Your objective >> Note each line in the data below that holds "want", and copy it.

Input data >>
Segment Open
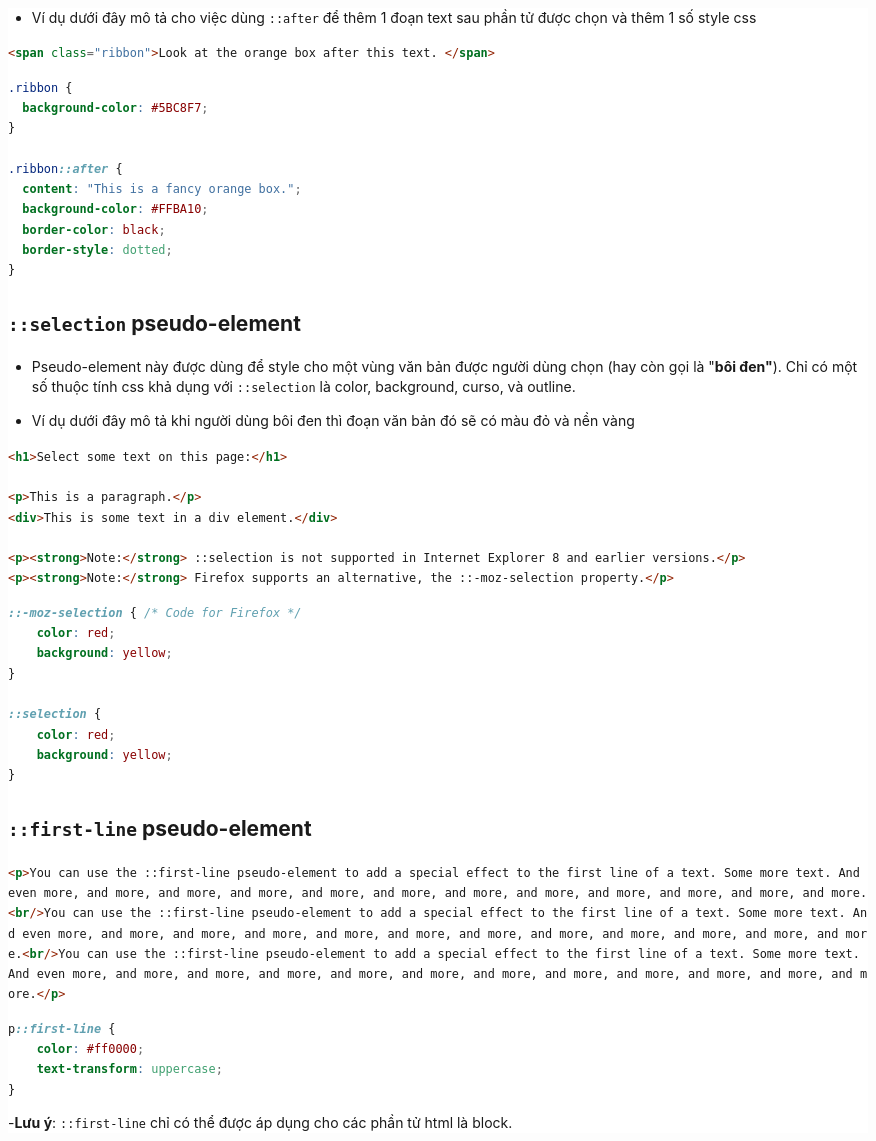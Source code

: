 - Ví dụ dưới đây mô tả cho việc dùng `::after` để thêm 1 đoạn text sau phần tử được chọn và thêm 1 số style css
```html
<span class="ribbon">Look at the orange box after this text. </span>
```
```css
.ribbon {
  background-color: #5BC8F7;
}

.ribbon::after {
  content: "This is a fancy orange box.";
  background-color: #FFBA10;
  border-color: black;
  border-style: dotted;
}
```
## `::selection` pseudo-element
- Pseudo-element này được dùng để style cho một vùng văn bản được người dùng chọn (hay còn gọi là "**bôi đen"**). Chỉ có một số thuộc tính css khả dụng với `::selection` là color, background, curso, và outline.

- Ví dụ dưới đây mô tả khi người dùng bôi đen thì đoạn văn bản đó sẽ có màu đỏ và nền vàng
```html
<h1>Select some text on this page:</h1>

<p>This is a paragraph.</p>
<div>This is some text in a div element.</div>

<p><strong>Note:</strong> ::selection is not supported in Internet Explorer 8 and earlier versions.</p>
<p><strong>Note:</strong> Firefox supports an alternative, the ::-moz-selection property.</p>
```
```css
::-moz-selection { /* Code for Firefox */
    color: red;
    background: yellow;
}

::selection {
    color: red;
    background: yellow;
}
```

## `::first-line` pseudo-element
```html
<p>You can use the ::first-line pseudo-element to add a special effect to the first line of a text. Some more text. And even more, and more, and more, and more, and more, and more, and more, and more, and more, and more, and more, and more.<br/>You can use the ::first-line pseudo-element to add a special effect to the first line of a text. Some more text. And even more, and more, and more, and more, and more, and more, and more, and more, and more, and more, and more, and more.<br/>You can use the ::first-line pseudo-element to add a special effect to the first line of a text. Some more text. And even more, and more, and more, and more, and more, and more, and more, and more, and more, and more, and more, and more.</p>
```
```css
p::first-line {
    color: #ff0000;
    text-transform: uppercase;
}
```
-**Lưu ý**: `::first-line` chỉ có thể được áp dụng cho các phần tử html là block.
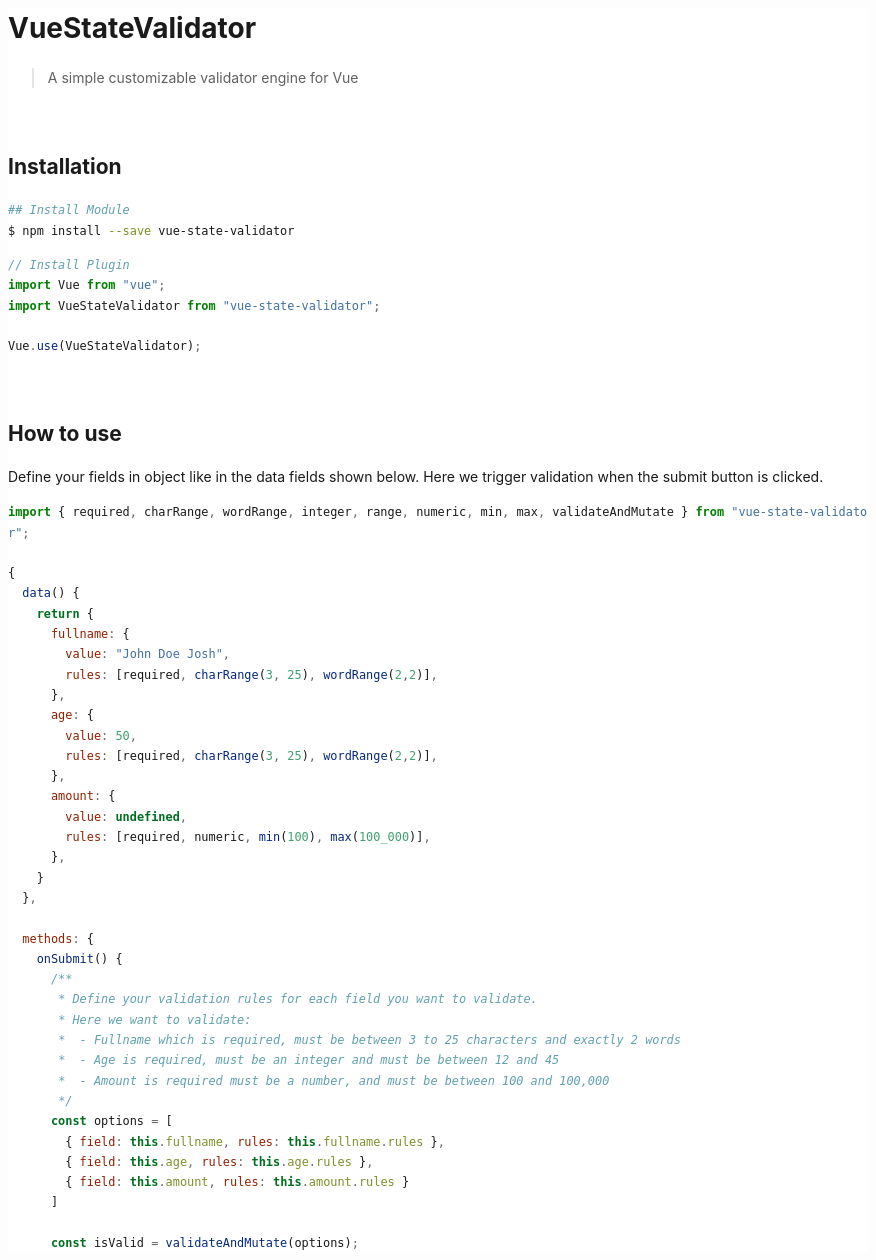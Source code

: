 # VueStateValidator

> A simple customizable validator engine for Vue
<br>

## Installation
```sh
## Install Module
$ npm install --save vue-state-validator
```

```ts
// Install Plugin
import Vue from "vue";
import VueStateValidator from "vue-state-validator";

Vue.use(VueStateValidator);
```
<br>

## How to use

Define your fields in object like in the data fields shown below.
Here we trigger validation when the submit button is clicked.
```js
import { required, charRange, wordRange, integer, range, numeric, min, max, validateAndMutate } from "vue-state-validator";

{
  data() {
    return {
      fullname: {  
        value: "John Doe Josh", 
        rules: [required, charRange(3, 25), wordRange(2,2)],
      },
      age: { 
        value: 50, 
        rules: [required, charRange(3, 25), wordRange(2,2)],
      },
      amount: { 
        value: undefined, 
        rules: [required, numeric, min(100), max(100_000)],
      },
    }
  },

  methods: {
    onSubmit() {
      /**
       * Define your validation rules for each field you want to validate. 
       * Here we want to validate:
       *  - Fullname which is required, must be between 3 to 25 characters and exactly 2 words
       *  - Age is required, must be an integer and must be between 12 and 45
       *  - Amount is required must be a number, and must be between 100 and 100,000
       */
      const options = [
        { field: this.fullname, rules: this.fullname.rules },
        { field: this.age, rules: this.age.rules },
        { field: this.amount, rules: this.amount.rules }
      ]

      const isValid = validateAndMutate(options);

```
Segment Closed
Answer to this task >>
       * Define your validation rules for each field you want to validate. 
       * Here we want to validate:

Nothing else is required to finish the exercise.